**Task item**.
Give all of the data below again exactly, and drop the images.

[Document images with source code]
++++++++

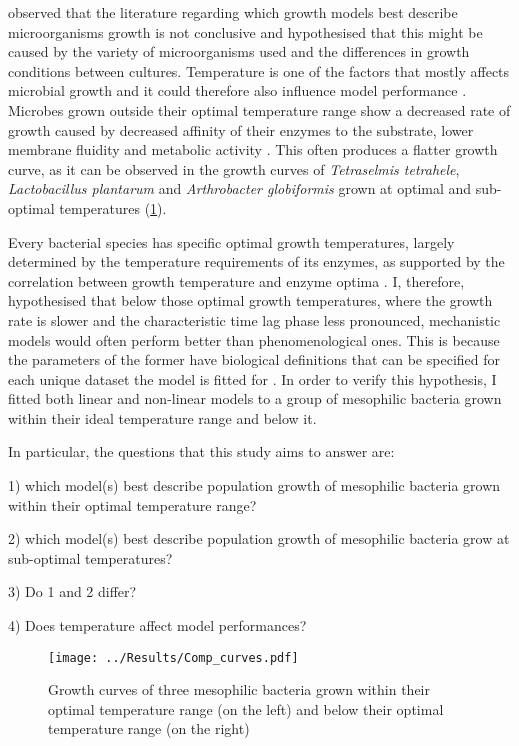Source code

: \documentclass[a4paper]{article}
\begin{document}
\cite{pla2015comparison} observed that the literature regarding which growth models best describe microorganisms growth is not conclusive and hypothesised that this might be caused by the variety of microorganisms used and the differences in growth conditions between cultures. Temperature is one of the factors that mostly affects microbial growth and it could therefore also influence model performance \citep{Fujikawa2004ANL, doi:10.1080/10408398.2011.570463}. Microbes grown outside their optimal temperature range show a decreased rate of growth caused by decreased affinity of their enzymes to the substrate, lower membrane fluidity and metabolic activity \citep{10.1111/j.1574-6941.1999.tb00639.x, amato2009energy}. This often produces a flatter growth curve, as it can be observed in the growth curves of \textit{Tetraselmis tetrahele}, \textit{Lactobacillus plantarum} and \textit{Arthrobacter globiformis} grown at optimal and sub-optimal temperatures (\ref{fig:growthcurves}).\par 

Every bacterial species has specific optimal growth temperatures, largely determined by the temperature requirements of its enzymes, as supported by the correlation between growth temperature and enzyme optima \citep{engqvist2018correlating}. I, therefore, hypothesised that below those optimal growth temperatures, where the growth rate is slower and the characteristic time lag phase less pronounced, mechanistic models would often perform better than phenomenological ones. This is because the parameters of the former have biological definitions that can be specified for each unique dataset the model is fitted for \citep{liberles2013need}. In order to verify this hypothesis, I fitted both linear and non-linear models to a group of mesophilic bacteria grown within their ideal temperature range and below it. \par
In particular, the questions that this study aims to answer are: \par
1) which model(s) best describe population growth of mesophilic bacteria grown within their optimal temperature range?
\par
2) which model(s) best describe population growth of mesophilic bacteria grow at sub-optimal temperatures?
\par
3) Do 1 and 2 differ? 
\par
4) Does temperature affect model performances?

\begin{figure}
    \centering
    \texttt{[image: ../Results/Comp\_curves.pdf]}
    \caption{Growth curves of three mesophilic bacteria grown within their optimal temperature range (on the left) and below their optimal temperature range (on the right)}
    \label{fig:growthcurves}
\end{figure}
\end{document}
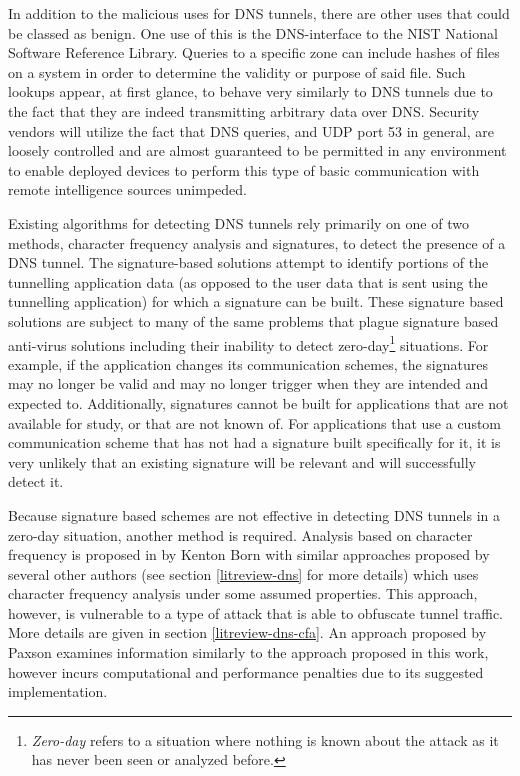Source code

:\documentclass[12pt]{report}
\theoremstyle{remark}
\theoremstyle{definition}
\theoremstyle{definition}
\theoremstyle{definition}
\begin{document}
In addition to the malicious uses for DNS tunnels, there are other uses that
could be classed as benign. One use of this is the DNS-interface to the NIST
National Software Reference Library\cite{sans-dnshash}. Queries to a specific
zone can include hashes of files on a system in order to determine the validity
or purpose of said file. Such lookups appear, at first glance, to behave very
similarly to DNS tunnels due to the fact that they are indeed transmitting
arbitrary data over DNS. Security vendors will utilize the fact that DNS
queries, and UDP port 53 in general, are loosely controlled and are almost
guaranteed to be permitted in any environment to enable deployed devices to
perform this type of basic communication with remote intelligence sources
unimpeded.

Existing algorithms for detecting DNS tunnels rely primarily on one of two
methods, character frequency analysis and signatures, to detect the presence of
a DNS tunnel. The signature-based solutions attempt to identify portions of the
tunnelling application data (as opposed to the user data that is sent using the
tunnelling application) for which a signature can be built. These signature
based solutions are subject to many of the same problems that plague signature
based anti-virus solutions including their inability to detect
zero-day\footnote{\emph{Zero-day} refers to a situation where nothing is known
about the attack as it has never been seen or analyzed before.} situations. For
example, if the application changes its communication schemes, the signatures
may no longer be valid and may no longer trigger when they are intended and
expected to. Additionally, signatures cannot be built for applications that are
not available for study, or that are not known of. For applications that use a
custom communication scheme that has not had a signature built specifically for
it, it is very unlikely that an existing signature will be relevant and will
successfully detect it.

Because signature based schemes are not effective in detecting DNS tunnels in a
zero-day situation, another method is required. Analysis based on character
frequency is proposed in\cite{Born2010.cfa} by Kenton Born with similar
approaches proposed by several other authors (see section \ref{litreview-dns}
for more details) which uses character frequency analysis under some assumed
properties. This approach, however, is vulnerable to a type of attack that is
able to obfuscate tunnel traffic. More details are given in section
\ref{litreview-dns-cfa}. An approach proposed by Paxson\cite{Paxson2011}
examines information similarly to the approach proposed in this work, however
incurs computational and performance penalties due to its suggested
implementation.
\end{document}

++++++++

**Task solution**.
Source code

: \documentclass[a4paper]{article}
\begin{document}
\cite{pla2015comparison} observed that the literature regarding which growth models best describe microorganisms growth is not conclusive and hypothesised that this might be caused by the variety of microorganisms used and the differences in growth conditions between cultures. Temperature is one of the factors that mostly affects microbial growth and it could therefore also influence model performance \citep{Fujikawa2004ANL, doi:10.1080/10408398.2011.570463}. Microbes grown outside their optimal temperature range show a decreased rate of growth caused by decreased affinity of their enzymes to the substrate, lower membrane fluidity and metabolic activity \citep{10.1111/j.1574-6941.1999.tb00639.x, amato2009energy}. This often produces a flatter growth curve, as it can be observed in the growth curves of \textit{Tetraselmis tetrahele}, \textit{Lactobacillus plantarum} and \textit{Arthrobacter globiformis} grown at optimal and sub-optimal temperatures (\ref{fig:growthcurves}).\par 

Every bacterial species has specific optimal growth temperatures, largely determined by the temperature requirements of its enzymes, as supported by the correlation between growth temperature and enzyme optima \citep{engqvist2018correlating}. I, therefore, hypothesised that below those optimal growth temperatures, where the growth rate is slower and the characteristic time lag phase less pronounced, mechanistic models would often perform better than phenomenological ones. This is because the parameters of the former have biological definitions that can be specified for each unique dataset the model is fitted for \citep{liberles2013need}. In order to verify this hypothesis, I fitted both linear and non-linear models to a group of mesophilic bacteria grown within their ideal temperature range and below it. \par
In particular, the questions that this study aims to answer are: \par
1) which model(s) best describe population growth of mesophilic bacteria grown within their optimal temperature range?
\par
2) which model(s) best describe population growth of mesophilic bacteria grow at sub-optimal temperatures?
\par
3) Do 1 and 2 differ? 
\par
4) Does temperature affect model performances?

\begin{figure}
    \centering
    \texttt{[image: ../Results/Comp\_curves.pdf]}
    \caption{Growth curves of three mesophilic bacteria grown within their optimal temperature range (on the left) and below their optimal temperature range (on the right)}
    \label{fig:growthcurves}
\end{figure}
\end{document}
Source code

:\documentclass[12pt]{report}
\theoremstyle{remark}
\theoremstyle{definition}
\theoremstyle{definition}
\theoremstyle{definition}
\begin{document}
In addition to the malicious uses for DNS tunnels, there are other uses that
could be classed as benign. One use of this is the DNS-interface to the NIST
National Software Reference Library\cite{sans-dnshash}. Queries to a specific
zone can include hashes of files on a system in order to determine the validity
or purpose of said file. Such lookups appear, at first glance, to behave very
similarly to DNS tunnels due to the fact that they are indeed transmitting
arbitrary data over DNS. Security vendors will utilize the fact that DNS
queries, and UDP port 53 in general, are loosely controlled and are almost
guaranteed to be permitted in any environment to enable deployed devices to
perform this type of basic communication with remote intelligence sources
unimpeded.

Existing algorithms for detecting DNS tunnels rely primarily on one of two
methods, character frequency analysis and signatures, to detect the presence of
a DNS tunnel. The signature-based solutions attempt to identify portions of the
tunnelling application data (as opposed to the user data that is sent using the
tunnelling application) for which a signature can be built. These signature
based solutions are subject to many of the same problems that plague signature
based anti-virus solutions including their inability to detect
zero-day\footnote{\emph{Zero-day} refers to a situation where nothing is known
about the attack as it has never been seen or analyzed before.} situations. For
example, if the application changes its communication schemes, the signatures
may no longer be valid and may no longer trigger when they are intended and
expected to. Additionally, signatures cannot be built for applications that are
not available for study, or that are not known of. For applications that use a
custom communication scheme that has not had a signature built specifically for
it, it is very unlikely that an existing signature will be relevant and will
successfully detect it.

Because signature based schemes are not effective in detecting DNS tunnels in a
zero-day situation, another method is required. Analysis based on character
frequency is proposed in\cite{Born2010.cfa} by Kenton Born with similar
approaches proposed by several other authors (see section \ref{litreview-dns}
for more details) which uses character frequency analysis under some assumed
properties. This approach, however, is vulnerable to a type of attack that is
able to obfuscate tunnel traffic. More details are given in section
\ref{litreview-dns-cfa}. An approach proposed by Paxson\cite{Paxson2011}
examines information similarly to the approach proposed in this work, however
incurs computational and performance penalties due to its suggested
implementation.
\end{document}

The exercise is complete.